Jones, Stan. White Sky, Black Ice. New York: Soho Press, 1999.
Reason read: Alaska’s Seward Day takes place in March.
The first book in Stan Jones’s Nathan Active series has the task of painting a picture of who Nathan Active is. The character development is slow in regards to Active’s personality. Jones spends a lot of time building the backstory of Active’s adoption after his fifteen year old Inupiat mother gave him up. He was raised by a white couple in Anchorage and grew up to be a state trooper. Here’s the rub: he has been posted back in his little birth village of Chukchi where he feels torn between the cultures of his upbringing and the traditions in his blood. He’s an obvious outsider, being raised in the big city. But when atypical suicides start happening one right after the other Active decides to listen to his ancestral roots and dig in.

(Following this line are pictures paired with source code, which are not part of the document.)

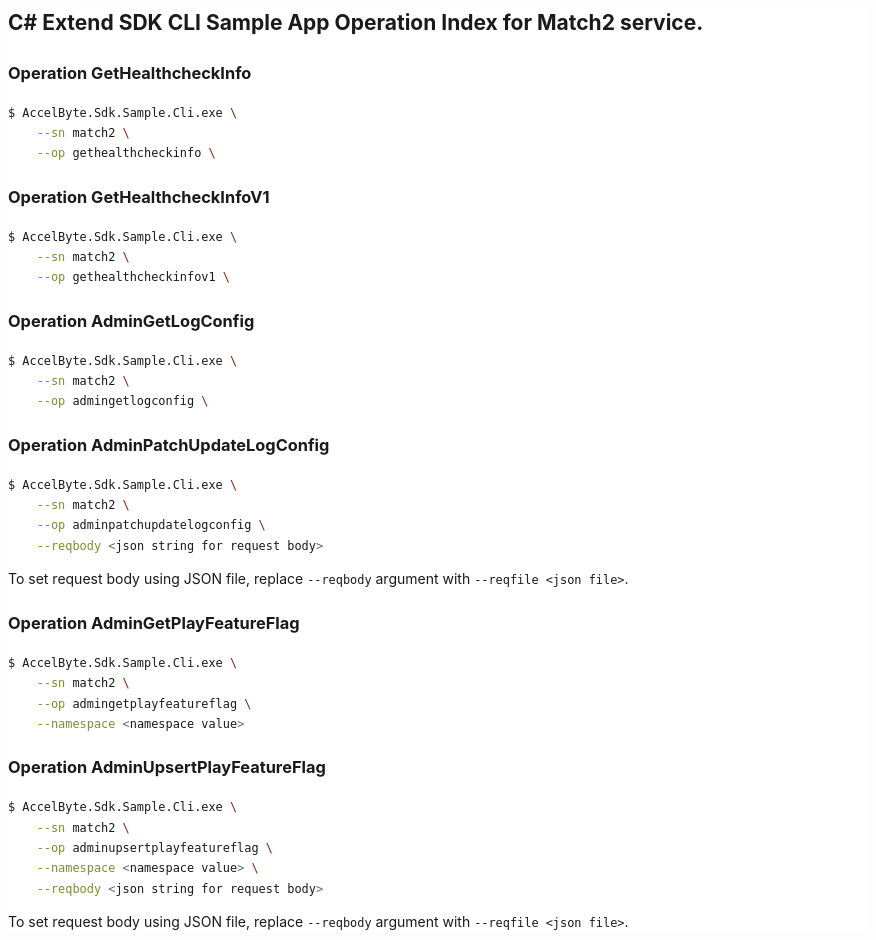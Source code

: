 ## C# Extend SDK CLI Sample App Operation Index for Match2 service.

### Operation GetHealthcheckInfo
```sh
$ AccelByte.Sdk.Sample.Cli.exe \
    --sn match2 \
    --op gethealthcheckinfo \

```

### Operation GetHealthcheckInfoV1
```sh
$ AccelByte.Sdk.Sample.Cli.exe \
    --sn match2 \
    --op gethealthcheckinfov1 \

```

### Operation AdminGetLogConfig
```sh
$ AccelByte.Sdk.Sample.Cli.exe \
    --sn match2 \
    --op admingetlogconfig \

```

### Operation AdminPatchUpdateLogConfig
```sh
$ AccelByte.Sdk.Sample.Cli.exe \
    --sn match2 \
    --op adminpatchupdatelogconfig \
    --reqbody <json string for request body>
```
To set request body using JSON file, replace `--reqbody` argument with `--reqfile <json file>`.

### Operation AdminGetPlayFeatureFlag
```sh
$ AccelByte.Sdk.Sample.Cli.exe \
    --sn match2 \
    --op admingetplayfeatureflag \
    --namespace <namespace value>
```

### Operation AdminUpsertPlayFeatureFlag
```sh
$ AccelByte.Sdk.Sample.Cli.exe \
    --sn match2 \
    --op adminupsertplayfeatureflag \
    --namespace <namespace value> \
    --reqbody <json string for request body>
```
To set request body using JSON file, replace `--reqbody` argument with `--reqfile <json file>`.
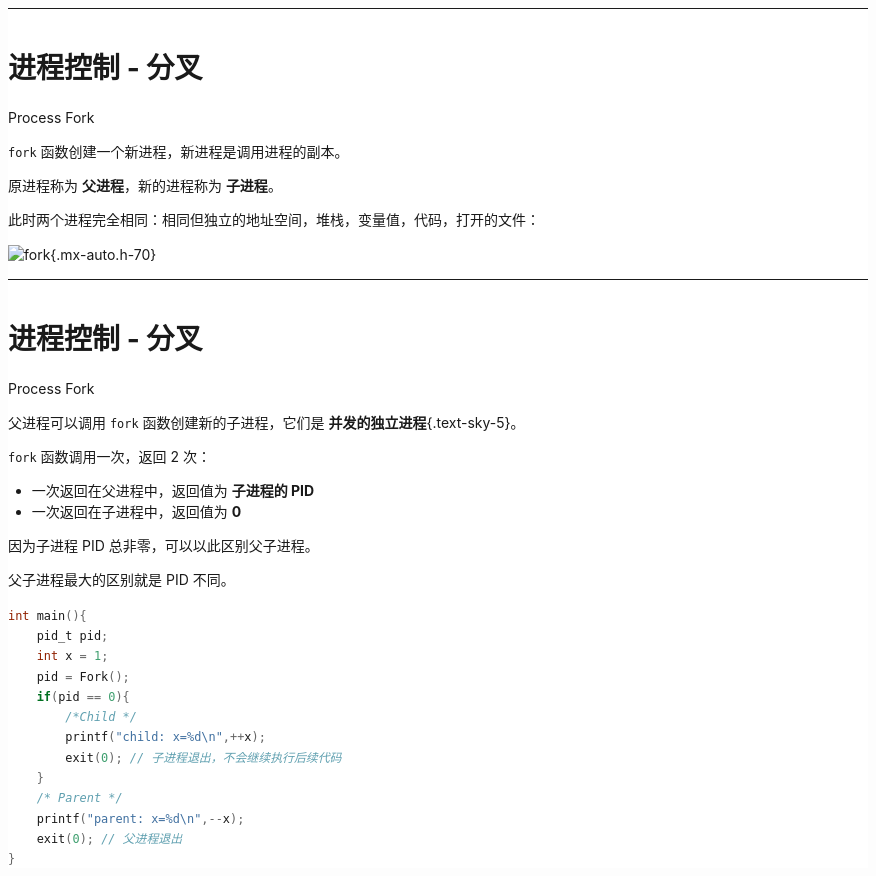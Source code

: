 </div>


</div>
</div>

---

# 进程控制 - 分叉

Process Fork

`fork` 函数创建一个新进程，新进程是调用进程的副本。

原进程称为 **父进程**，新的进程称为 **子进程**。

此时两个进程完全相同：相同但独立的地址空间，堆栈，变量值，代码，打开的文件：


![fork](/08-ECF/fork.png){.mx-auto.h-70}


---

# 进程控制 - 分叉

Process Fork

<div grid="~ cols-2 gap-12">
<div>



父进程可以调用 `fork` 函数创建新的子进程，它们是 **并发的独立进程**{.text-sky-5}。

`fork` 函数调用一次，返回 2 次：

- 一次返回在父进程中，返回值为 **子进程的 PID**
- 一次返回在子进程中，返回值为 **0**

因为子进程 PID 总非零，可以以此区别父子进程。

父子进程最大的区别就是 PID 不同。

</div>

<div>

```c
int main(){
    pid_t pid;
    int x = 1;
    pid = Fork();
    if(pid == 0){
        /*Child */ 
        printf("child: x=%d\n",++x);
        exit(0); // 子进程退出，不会继续执行后续代码
    }
    /* Parent */
    printf("parent: x=%d\n",--x);
    exit(0); // 父进程退出
}
```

Confessional: because White Sky, Black Ice takes an environmental spin I kept thinking of Flight Behavior by Barbara Kingsolver. She also tackles the theory that our planet is going to hell.
Author fact: Stan Jones launched the Kotzubue newspaper. He was also an editor for a couple of other newspapers.
Book trivia: White Sky, Black Ice is the first in the Nathan Active series.
Nancy said: Pear said nothing specific except to say White Sky, Black Ice is the first in a series.
BookLust Twist: from Book Lust To Go in the interesting chapter “All Set For Alaska” (p 14).